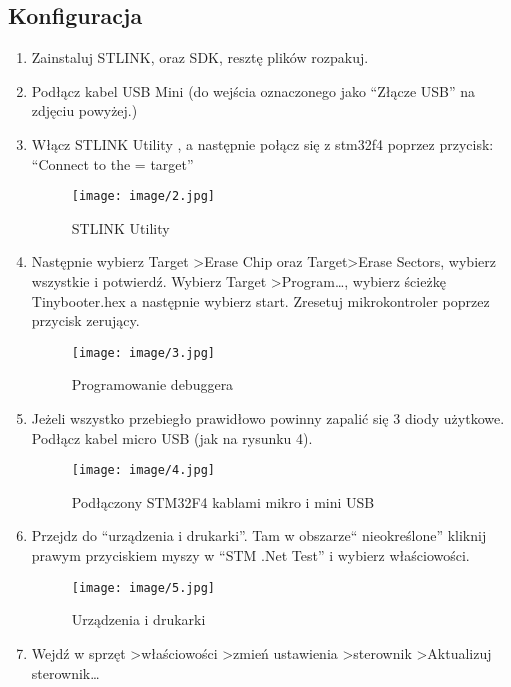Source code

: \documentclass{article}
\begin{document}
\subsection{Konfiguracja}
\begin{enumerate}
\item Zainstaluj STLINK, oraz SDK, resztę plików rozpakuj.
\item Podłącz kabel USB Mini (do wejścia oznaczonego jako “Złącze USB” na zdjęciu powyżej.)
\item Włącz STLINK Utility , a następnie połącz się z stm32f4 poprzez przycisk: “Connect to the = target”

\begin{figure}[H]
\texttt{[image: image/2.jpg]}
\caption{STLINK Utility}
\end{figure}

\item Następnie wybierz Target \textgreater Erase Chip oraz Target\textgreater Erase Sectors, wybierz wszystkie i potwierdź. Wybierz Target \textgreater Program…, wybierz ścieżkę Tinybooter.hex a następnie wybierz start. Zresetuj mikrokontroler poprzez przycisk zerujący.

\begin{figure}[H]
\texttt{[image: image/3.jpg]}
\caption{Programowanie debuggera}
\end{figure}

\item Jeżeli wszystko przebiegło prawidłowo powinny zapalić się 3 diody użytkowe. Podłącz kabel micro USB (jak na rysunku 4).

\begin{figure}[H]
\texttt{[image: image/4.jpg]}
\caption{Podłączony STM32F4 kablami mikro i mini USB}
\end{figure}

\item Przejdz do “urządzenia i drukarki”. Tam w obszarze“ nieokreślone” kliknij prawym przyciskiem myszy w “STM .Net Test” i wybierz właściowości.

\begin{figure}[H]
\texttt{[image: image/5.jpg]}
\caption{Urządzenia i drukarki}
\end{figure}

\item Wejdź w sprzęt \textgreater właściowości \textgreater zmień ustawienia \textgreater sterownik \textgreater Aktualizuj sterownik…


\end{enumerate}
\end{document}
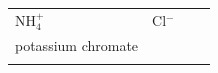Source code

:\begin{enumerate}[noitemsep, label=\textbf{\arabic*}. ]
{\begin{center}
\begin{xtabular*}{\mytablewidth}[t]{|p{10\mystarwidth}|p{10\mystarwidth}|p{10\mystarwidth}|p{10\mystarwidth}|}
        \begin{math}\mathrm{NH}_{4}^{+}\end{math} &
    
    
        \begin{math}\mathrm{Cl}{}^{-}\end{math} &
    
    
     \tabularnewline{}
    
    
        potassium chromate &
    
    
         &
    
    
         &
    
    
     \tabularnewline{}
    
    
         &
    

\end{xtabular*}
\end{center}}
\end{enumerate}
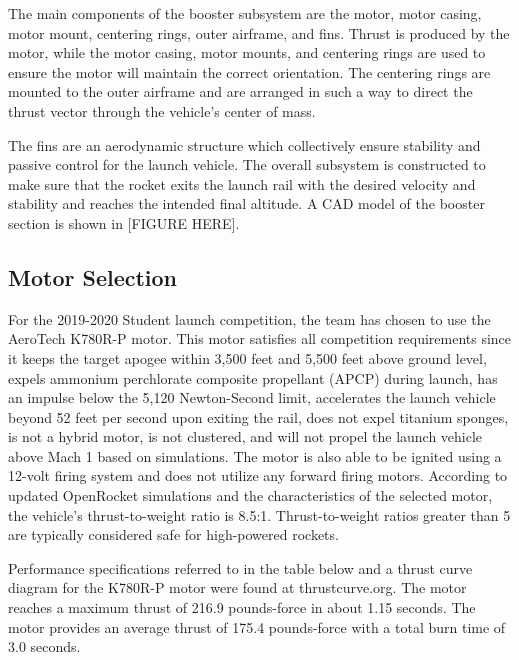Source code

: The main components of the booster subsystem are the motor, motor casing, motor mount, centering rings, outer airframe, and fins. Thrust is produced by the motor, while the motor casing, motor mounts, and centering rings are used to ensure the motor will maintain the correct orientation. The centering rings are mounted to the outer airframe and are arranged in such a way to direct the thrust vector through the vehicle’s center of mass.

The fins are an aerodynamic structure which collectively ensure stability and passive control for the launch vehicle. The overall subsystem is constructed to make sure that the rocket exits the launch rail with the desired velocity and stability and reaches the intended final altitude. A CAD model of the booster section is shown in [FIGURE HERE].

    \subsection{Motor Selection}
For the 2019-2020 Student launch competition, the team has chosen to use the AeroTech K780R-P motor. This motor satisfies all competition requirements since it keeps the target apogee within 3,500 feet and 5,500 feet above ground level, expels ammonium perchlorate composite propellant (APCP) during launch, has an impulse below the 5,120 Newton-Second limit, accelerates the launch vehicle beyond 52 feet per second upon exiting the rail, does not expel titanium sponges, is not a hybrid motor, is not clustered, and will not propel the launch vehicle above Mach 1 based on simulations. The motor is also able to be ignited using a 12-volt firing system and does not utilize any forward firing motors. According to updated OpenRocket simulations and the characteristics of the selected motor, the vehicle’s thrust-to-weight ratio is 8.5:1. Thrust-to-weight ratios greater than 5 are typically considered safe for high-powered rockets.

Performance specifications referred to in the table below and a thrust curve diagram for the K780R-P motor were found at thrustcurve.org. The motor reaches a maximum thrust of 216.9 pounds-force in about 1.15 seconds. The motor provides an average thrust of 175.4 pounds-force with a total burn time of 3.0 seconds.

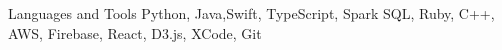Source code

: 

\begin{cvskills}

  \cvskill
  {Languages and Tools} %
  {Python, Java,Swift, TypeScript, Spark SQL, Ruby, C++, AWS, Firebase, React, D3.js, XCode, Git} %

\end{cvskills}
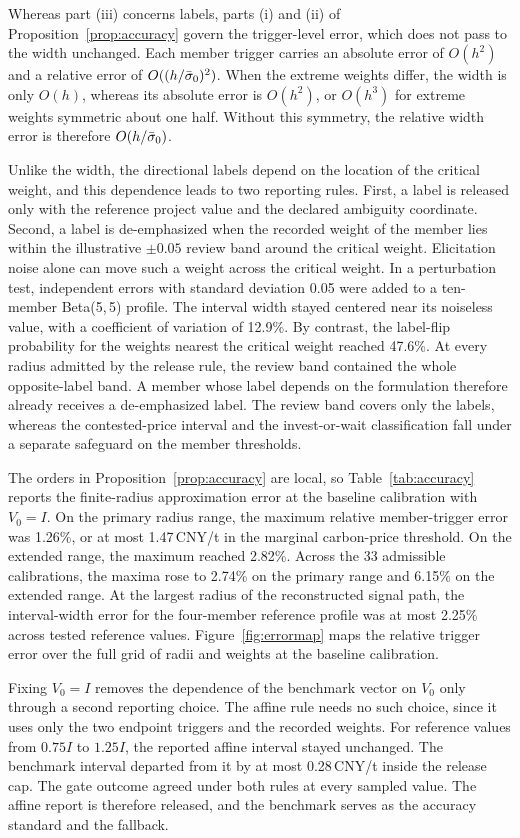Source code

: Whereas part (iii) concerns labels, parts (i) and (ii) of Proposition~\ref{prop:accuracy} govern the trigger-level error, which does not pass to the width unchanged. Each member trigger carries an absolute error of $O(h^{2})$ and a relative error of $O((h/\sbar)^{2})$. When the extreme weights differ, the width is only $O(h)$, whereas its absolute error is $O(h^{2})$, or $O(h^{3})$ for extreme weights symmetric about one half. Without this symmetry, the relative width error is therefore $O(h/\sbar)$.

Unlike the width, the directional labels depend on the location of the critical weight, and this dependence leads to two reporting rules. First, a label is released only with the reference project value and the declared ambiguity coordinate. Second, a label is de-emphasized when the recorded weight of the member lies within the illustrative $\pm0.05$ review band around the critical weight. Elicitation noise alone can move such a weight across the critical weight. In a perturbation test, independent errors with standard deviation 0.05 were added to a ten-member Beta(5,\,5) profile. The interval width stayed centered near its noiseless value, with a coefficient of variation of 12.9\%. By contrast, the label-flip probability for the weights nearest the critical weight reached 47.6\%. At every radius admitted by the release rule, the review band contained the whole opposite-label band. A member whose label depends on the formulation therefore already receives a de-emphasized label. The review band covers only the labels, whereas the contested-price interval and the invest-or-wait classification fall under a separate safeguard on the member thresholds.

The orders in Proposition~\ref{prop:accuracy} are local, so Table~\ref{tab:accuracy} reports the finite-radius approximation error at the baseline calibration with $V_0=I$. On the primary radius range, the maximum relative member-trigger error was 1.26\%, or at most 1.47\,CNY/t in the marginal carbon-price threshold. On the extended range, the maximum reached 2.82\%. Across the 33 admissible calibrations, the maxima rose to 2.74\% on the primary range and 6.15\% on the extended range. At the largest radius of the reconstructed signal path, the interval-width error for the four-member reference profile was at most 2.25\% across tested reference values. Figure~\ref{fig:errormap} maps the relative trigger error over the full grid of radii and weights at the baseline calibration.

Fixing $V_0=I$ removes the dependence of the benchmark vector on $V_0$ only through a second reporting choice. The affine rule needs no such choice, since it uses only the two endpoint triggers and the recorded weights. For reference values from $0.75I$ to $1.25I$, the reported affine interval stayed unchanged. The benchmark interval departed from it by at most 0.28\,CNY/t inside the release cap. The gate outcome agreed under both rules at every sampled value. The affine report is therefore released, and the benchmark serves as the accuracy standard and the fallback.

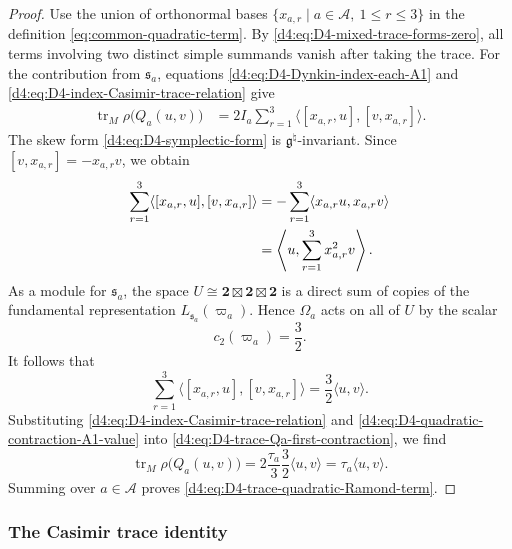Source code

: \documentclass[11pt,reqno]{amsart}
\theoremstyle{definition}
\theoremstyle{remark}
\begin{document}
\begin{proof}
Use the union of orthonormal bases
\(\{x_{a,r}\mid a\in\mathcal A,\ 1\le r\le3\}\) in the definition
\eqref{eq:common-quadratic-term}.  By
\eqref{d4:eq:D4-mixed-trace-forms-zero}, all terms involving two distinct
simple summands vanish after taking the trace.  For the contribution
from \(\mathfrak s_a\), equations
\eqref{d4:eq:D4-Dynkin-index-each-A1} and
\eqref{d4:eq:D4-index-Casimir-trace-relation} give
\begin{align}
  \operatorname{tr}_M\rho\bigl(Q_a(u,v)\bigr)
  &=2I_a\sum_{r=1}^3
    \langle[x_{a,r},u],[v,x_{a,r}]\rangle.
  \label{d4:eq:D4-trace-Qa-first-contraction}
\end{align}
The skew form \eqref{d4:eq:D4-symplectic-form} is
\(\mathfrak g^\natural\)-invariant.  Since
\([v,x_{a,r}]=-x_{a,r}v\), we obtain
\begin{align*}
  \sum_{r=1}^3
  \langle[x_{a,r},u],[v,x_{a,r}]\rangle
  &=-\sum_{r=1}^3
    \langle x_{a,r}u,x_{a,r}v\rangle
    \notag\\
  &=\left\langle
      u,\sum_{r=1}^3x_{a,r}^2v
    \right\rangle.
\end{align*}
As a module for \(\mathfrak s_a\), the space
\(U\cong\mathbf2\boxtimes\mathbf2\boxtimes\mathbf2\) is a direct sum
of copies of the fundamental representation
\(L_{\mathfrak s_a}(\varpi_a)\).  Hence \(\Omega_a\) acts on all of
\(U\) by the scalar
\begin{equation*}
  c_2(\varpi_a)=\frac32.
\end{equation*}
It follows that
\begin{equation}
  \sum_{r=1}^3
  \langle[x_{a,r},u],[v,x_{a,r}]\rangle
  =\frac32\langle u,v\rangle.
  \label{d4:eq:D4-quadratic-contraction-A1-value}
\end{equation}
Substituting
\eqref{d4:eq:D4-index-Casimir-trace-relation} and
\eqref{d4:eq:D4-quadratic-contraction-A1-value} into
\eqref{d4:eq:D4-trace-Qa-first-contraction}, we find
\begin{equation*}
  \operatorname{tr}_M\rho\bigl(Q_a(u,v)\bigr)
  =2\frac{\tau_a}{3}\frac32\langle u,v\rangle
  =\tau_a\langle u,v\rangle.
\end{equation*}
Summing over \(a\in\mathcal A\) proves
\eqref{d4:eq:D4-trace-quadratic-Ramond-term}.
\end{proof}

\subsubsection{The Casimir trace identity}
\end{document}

- - -

## BRIEF
Leave out the pictures and restate, word for word, the lines from the top of the data through the line containing "na zdjęciu powyżej.)", both included.

## OUTPUT FOR THIS EXERCISE
Source code

: \documentclass{article}
\begin{document}
\subsection{Konfiguracja}
\begin{enumerate}
\item Zainstaluj STLINK, oraz SDK, resztę plików rozpakuj.
\item Podłącz kabel USB Mini (do wejścia oznaczonego jako “Złącze USB” na zdjęciu powyżej.)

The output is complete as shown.